Gordon Murray is vooral bekend als ontwerper van de McLaren Formule 1-auto’s. Hij koestert echter al jaren de wens om zijn uitgebreide know-how van chassis en aërodynamica te wijden aan een supersportauto voor de openbare weg. Deze moet dezelfde sensaties kunnen bieden als de bolides in de Formule 1. In 1992 is het zover: de McLaren F1 verschijnt ten tonele.
De F1 wordt aan binnen- en buitenzijde gekenmerkt door uiterst doelmatig design zonder enige franje. Bijzonder aan de McLaren F1 is ook de zitpositie: de bestuurder zit in het midden, daarnaast is aan weerszijden ruimte voor een passagier, doordat de twee passagiersstoelen schuin achter de bestuurdersstoel zijn geplaatst. Murray heeft
BMW Motorsport GmbH bereid gevonden, speciaal voor de F1 een geheel nieuwe V12 te ontwikkelen. Deze heeft een
cilinderinhoud van 6,1 liter en levert 627 pk. Deze is gekoppeld aan een handgeschakelde 6-versnellingsbak.

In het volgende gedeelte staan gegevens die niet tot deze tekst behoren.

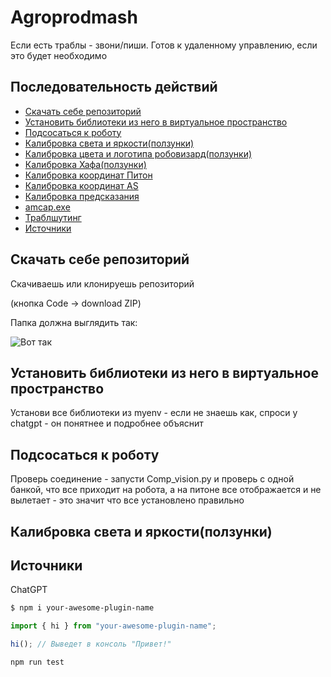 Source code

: # Agroprodmash

Если есть траблы - звони/пиши. Готов к удаленному управлению, если это будет необходимо

## Последовательность действий

- [Скачать себе репозиторий](#Скачатьсеберепозиторий)
- [Установить библиотеки из него в виртуальное пространство](#Установитьбиблиотекиизнеговвиртуальноепространство)
- [Подсосаться к роботу](#Подсосатьсякроботу)
- [Калибровка света и яркости(ползунки)](#Калибровкасветаияркости)
- [Калибровка цвета и логотипа робовизард(ползунки)](#Калибровкацветаилоготипаробовизард)
- [Калибровка Хафа(ползунки)](#КалибровкаХафа)
- [Калибровка координат Питон](#КалибровкакоординатПитон)
- [Калибровка координат AS](#КалибровкакоординатAS)
- [Калибровка предсказания](#Калибровкапредсказания)
- [amcap.exe](#amcap.exe)
- [Траблшутинг](#Калибровкапредсказания)
- [Источники](#Источники)

## Скачать себе репозиторий

Скачиваешь или клонируешь репозиторий

(кнопка Code -> download ZIP)

Папка должна выглядить так:

![Вот так](https://github.com/Vilgiz/Agroprodmash/raw//main/image/1.png)

## Установить библиотеки из него в виртуальное пространство

Установи все библиотеки из myenv - если не знаешь как, спроси у chatgpt - он понятнее и подробнее объяснит

## Подсосаться к роботу

Проверь соединение - запусти Comp_vision.py и проверь с одной банкой, что все приходит на робота, а на питоне все отображается и не вылетает - это значит что все установлено правильно



## Калибровка света и яркости(ползунки)





## Источники

ChatGPT

```sh
$ npm i your-awesome-plugin-name
```

```typescript
import { hi } from "your-awesome-plugin-name";

hi(); // Выведет в консоль "Привет!"
```

```sh
npm run test
``` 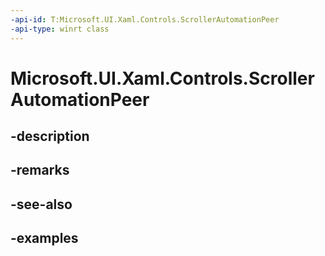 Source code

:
 ```yaml
---
-api-id: T:Microsoft.UI.Xaml.Controls.ScrollerAutomationPeer
-api-type: winrt class
---
```


<!-- Class syntax.
public class ScrollerAutomationPeer : FrameworkElementAutomationPeer, FrameworkElementAutomationPeer
-->

# Microsoft.UI.Xaml.Controls.ScrollerAutomationPeer

## -description

## -remarks

## -see-also

## -examples


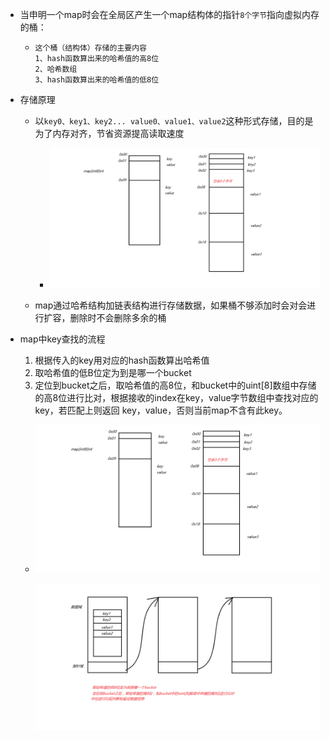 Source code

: + 当申明一个map时会在全局区产生一个map结构体的指针`8个字节`指向虚拟内存的桶：

  + ```
    这个桶（结构体）存储的主要内容
    1、hash函数算出来的哈希值的高8位
    2、哈希数组
    3、hash函数算出来的哈希值的低8位
    ```

+ 存储原理

  + 以`key0、key1、key2... value0、value1、value2`这种形式存储，目的是为了内存对齐，节省资源提高读取速度
    + ![01map中桶的内存存储结构](./img\01map中桶的内存存储结构.png)

  + map通过哈希结构加链表结构进行存储数据，如果桶不够添加时会对会进行扩容，删除时不会删除多余的桶

+ map中key查找的流程

  1. 根据传入的key用对应的hash函数算出哈希值
  2. 取哈希值的低B位定为到是哪一个bucket
  3. 定位到bucket之后，取哈希值的高8位，和bucket中的uint[8]数组中存储的高8位进行比对，根据接收的index在key，value字节数组中查找对应的key，若匹配上则返回 key，value，否则当前map不含有此key。

  + ![02map存储结构](./img/01map中桶的内存存储结构.png)
  
    ![02map存储结构](./img/02map存储结构.png)





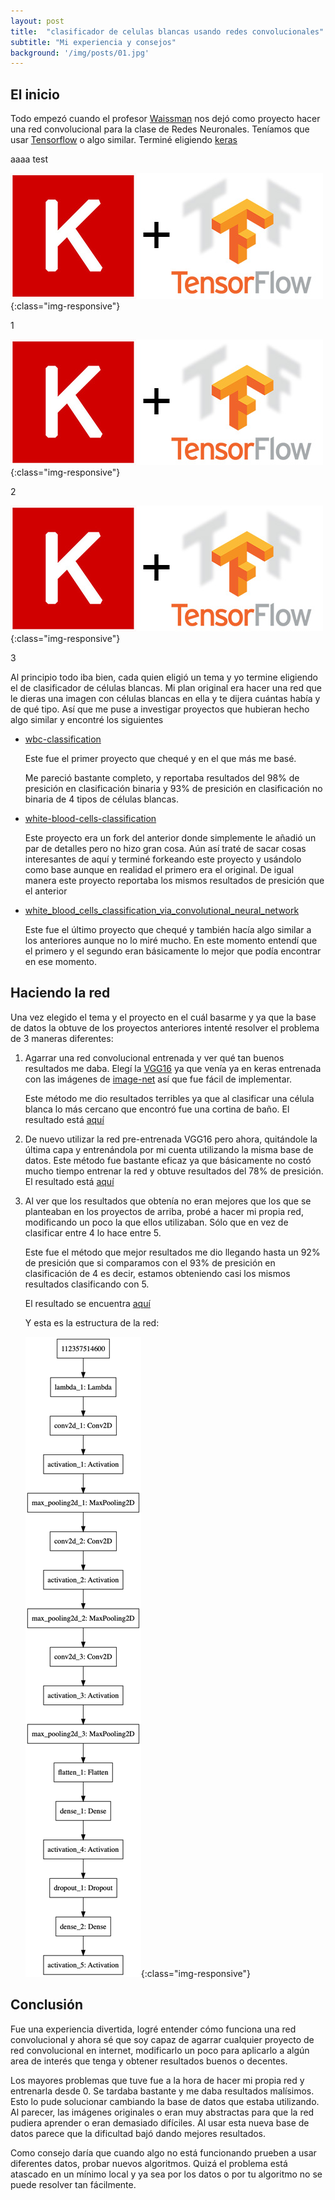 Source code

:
 ```yaml
---
layout: post
title:  "clasificador de celulas blancas usando redes convolucionales"
subtitle: "Mi experiencia y consejos"
background: '/img/posts/01.jpg'
---
```


## El inicio

Todo empezó cuando el profesor [Waissman](https://github.com/juliowaissman) nos dejó como proyecto hacer una red convolucional
para la clase de Redes Neuronales. Teníamos que usar [Tensorflow](https://www.tensorflow.org/) o algo similar. 
Terminé eligiendo [keras](https://keras.io/)


aaaa test

![keras+tensorflow](img/posts/clasificador-redes-neuronales/keras-tensorflow-logo.jpg){:class="img-responsive"}

1


![keras+tensorflow](./img/posts/clasificador-redes-neuronales/keras-tensorflow-logo.jpg){:class="img-responsive"}

2


![keras+tensorflow](../img/posts/clasificador-redes-neuronales/keras-tensorflow-logo.jpg){:class="img-responsive"}

3


Al principio todo iba bien, cada quien eligió un tema y yo termine eligiendo el de clasificador de células blancas. 
Mi plan original era hacer una red que le dieras una imagen con células blancas en ella y te dijera cuántas había y de qué tipo. 
Así que me puse a investigar proyectos que hubieran hecho algo similar y encontré los siguientes

*   [wbc-classification](https://github.com/dhruvp/wbc-classification)
    
    Este fue el primer proyecto que chequé y en el que más me basé. 
    
    Me pareció bastante completo, y reportaba resultados del 98% de presición en clasificación binaria y 93% de presición en clasificación
    no binaria de 4 tipos de células blancas.
   
*   [white-blood-cells-classification](https://github.com/deadskull7/White-Blood-Cells-Classification)

    Este proyecto era un fork del anterior donde simplemente le añadió un par de detalles pero no hizo gran cosa. Aún así
    traté de sacar cosas interesantes de aquí y terminé forkeando este proyecto y usándolo como base aunque en realidad
    el primero era el original. De igual manera este proyecto reportaba los mismos resultados de presición que el anterior
    
*   [white_blood_cells_classification_via_convolutional_neural_network](https://github.com/JLewiste/white_blood_cells_classification_via_convolutional_neural_network)
    
    Este fue el último proyecto que chequé y también hacía algo similar a los anteriores aunque no lo miré mucho. En este momento
    entendí que el primero y el segundo eran básicamente lo mejor que podía encontrar en ese momento.
    
    
## Haciendo la red

Una vez elegido el tema y el proyecto en el cuál basarme y ya que la base de datos la obtuve de los proyectos anteriores
intenté resolver el problema de 3 maneras diferentes:

1.  Agarrar una red convolucional entrenada y ver qué tan buenos resultados me daba. 
    Elegí la [VGG16](https://gist.github.com/baraldilorenzo/07d7802847aaad0a35d3) ya que venía ya en keras entrenada
    con las imágenes de [image-net](http://image-net.org/) así que fue fácil de implementar. 
    
    Este método me dio resultados terribles ya que al clasificar una célula blanca lo más cercano que encontró fue
    una cortina de baño. El resultado está [aquí](https://github.com/Franko1307/Contador-de-celulas-blancas-con-redes-neuronales-convolucionals/blob/master/libretas/Modelo%20por%20default.ipynb)
    
2.  De nuevo utilizar la red pre-entrenada VGG16 pero ahora, quitándole la última capa y entrenándola por mi cuenta utilizando
    la misma base de datos. Este método fue bastante eficaz ya que básicamente no costó mucho tiempo entrenar la red y obtuve 
    resultados del 78% de presición. El resultado está [aquí](https://github.com/Franko1307/Contador-de-celulas-blancas-con-redes-neuronales-convolucionals/blob/master/libretas/Clasificador-modelo-basico.ipynb)
        
3.  Al ver que los resultados que obtenía no eran mejores que los que se planteaban en los proyectos de arriba, probé a hacer mi propia
    red, modificando un poco la que ellos utilizaban. Sólo que en vez de clasificar entre 4 lo hace entre 5.
    
    Este fue el método que mejor resultados me dio llegando hasta un 92% de presición que si comparamos con el 93% de presición en clasificación de 4
    es decir, estamos obteniendo casi los mismos resultados clasificando con 5.
    
    El resultado se encuentra [aquí](https://github.com/Franko1307/Contador-de-celulas-blancas-con-redes-neuronales-convolucionals/blob/master/libretas/clasificador-modelo-avanzado.ipynb)
    
    Y esta es la estructura de la red:
    
    ![red-estructura](/img/posts/clasificador-redes-neuronales/model.png){:class="img-responsive"}
    
    
## Conclusión

Fue una experiencia divertida, logré entender cómo funciona una red convolucional y ahora sé que soy capaz de agarrar
cualquier proyecto de red convolucional en internet, modificarlo un poco para aplicarlo a algún area de interés que tenga y obtener
resultados buenos o decentes. 

Los mayores problemas que tuve fue a la hora de hacer mi propia red y entrenarla desde 0. Se tardaba bastante y me daba resultados malísimos. 
Esto lo pude solucionar cambiando la base de datos que estaba utilizando. Al parecer, las imágenes originales o eran muy abstractas para que 
la red pudiera aprender o eran demasiado difíciles. Al usar esta nueva base de datos parece que la dificultad bajó dando mejores resultados.

Como consejo daría que cuando algo no está funcionando prueben a usar diferentes datos, probar nuevos algoritmos. Quizá el problema está atascado
en un mínimo local y ya sea por los datos o por tu algoritmo no se puede resolver tan fácilmente.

Met een gewicht van slechts 1.138 kg is de F1 in staat tot machtige prestaties: een topsnelheid van 370 km/h en een sprint van 0 naar 100 km/h in 3,3 seconden. Voor de F1 worden alleen de duurste en lichtste materialen gebruikt. Deelname aan Le Mans kan natuurlijk niet uitblijven en in 1995 wint de F1 in GTR-uitmonstering deze prestigieuze 24-uurs race met grote overmacht. Daarmee bevestigt de F1 zijn titel van snelste serieproductieauto ter wereld. Tot 1997 worden ongeveer honderd exemplaren gebouwd.